(Task instructions)
The entries that follow include a run beginning at the line with "#### acpeak/pwc" and ending at the line with "This option affect"; restate that run word for word and leave the rest out.

(Excerpted records)
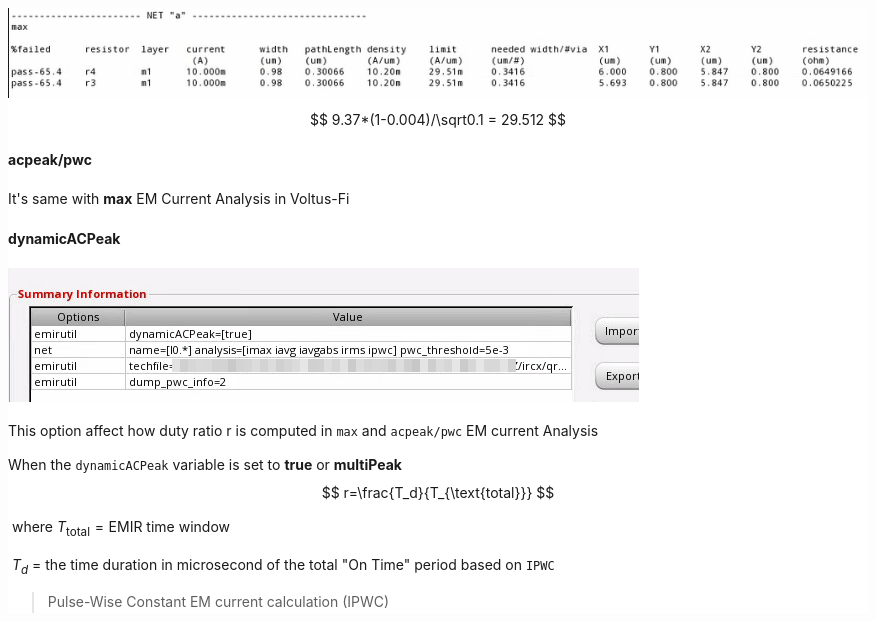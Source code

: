 ![image-20220729023319156](virtuoso/image-20220729023319156.png)
$$
9.37*(1-0.004)/\sqrt0.1 = 29.512
$$

#### acpeak/pwc

It's same with **max** EM Current Analysis in Voltus-Fi

#### dynamicACPeak

![image-20220729023154009](virtuoso/image-20220729023154009.png)

This option affect how duty ratio r is computed in `max` and `acpeak/pwc` EM current Analysis

When the `dynamicACPeak` variable is set to **true** or **multiPeak**
$$
r=\frac{T_d}{T_{\text{total}}}
$$

​	where $T_{\text{total}} = \text{EMIR time window}$

​	$T_d$ = the time duration in microsecond of the total "On Time" period based on `IPWC`

> Pulse-Wise Constant EM current calculation (IPWC)

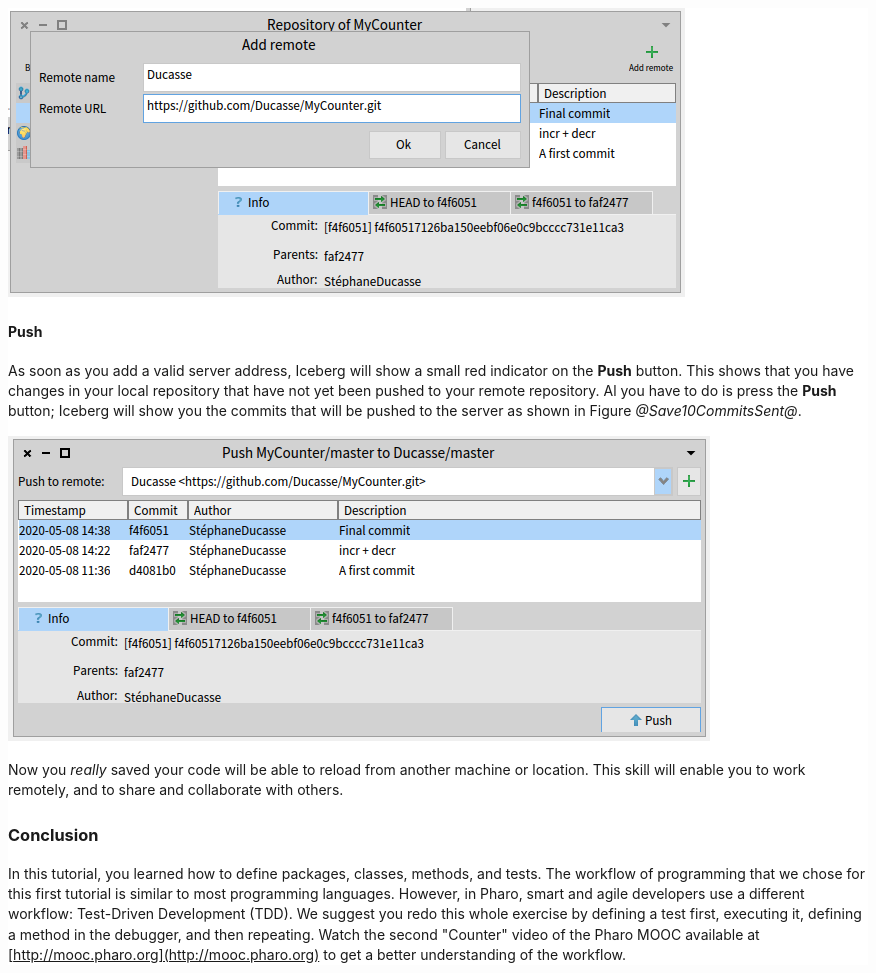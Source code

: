 ![Using the GitHub HTTPS address. %anchor=Save9AddRemote](figures/Save9-AddRemote.png)

#### Push
As soon as you add a valid server address, Iceberg will show a small red indicator on the **Push** button. This shows that you have changes in your local repository that have not yet been pushed to your remote repository. Al you have to do is press the **Push** button; Iceberg will show you the commits that will be pushed to the server as shown in Figure *@Save10CommitsSent@*.

![Commits sent to the remote repository. %anchor=Save10CommitsSent](figures/Save10-CommitsSent.png)

Now you _really_ saved your code  will be able to reload from another machine or location. This skill will enable you to work remotely, and to share and collaborate with others. 

### Conclusion

In this tutorial, you learned how to define packages, classes, methods, and tests. The workflow of programming that we chose for this first tutorial is similar to most programming languages. However, in Pharo, smart and agile developers use a different workflow: Test-Driven Development (TDD). We suggest you redo this whole exercise by defining a test first, executing it, defining a method in the debugger, and then repeating. Watch the second "Counter" video of the Pharo MOOC available at [http://mooc.pharo.org](http://mooc.pharo.org) to get a better understanding of the workflow.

(Answer to the problem)
#### acpeak/pwc

It's same with **max** EM Current Analysis in Voltus-Fi

#### dynamicACPeak

![image-20220729023154009](virtuoso/image-20220729023154009.png)

This option affect how duty ratio r is computed in `max` and `acpeak/pwc` EM current Analysis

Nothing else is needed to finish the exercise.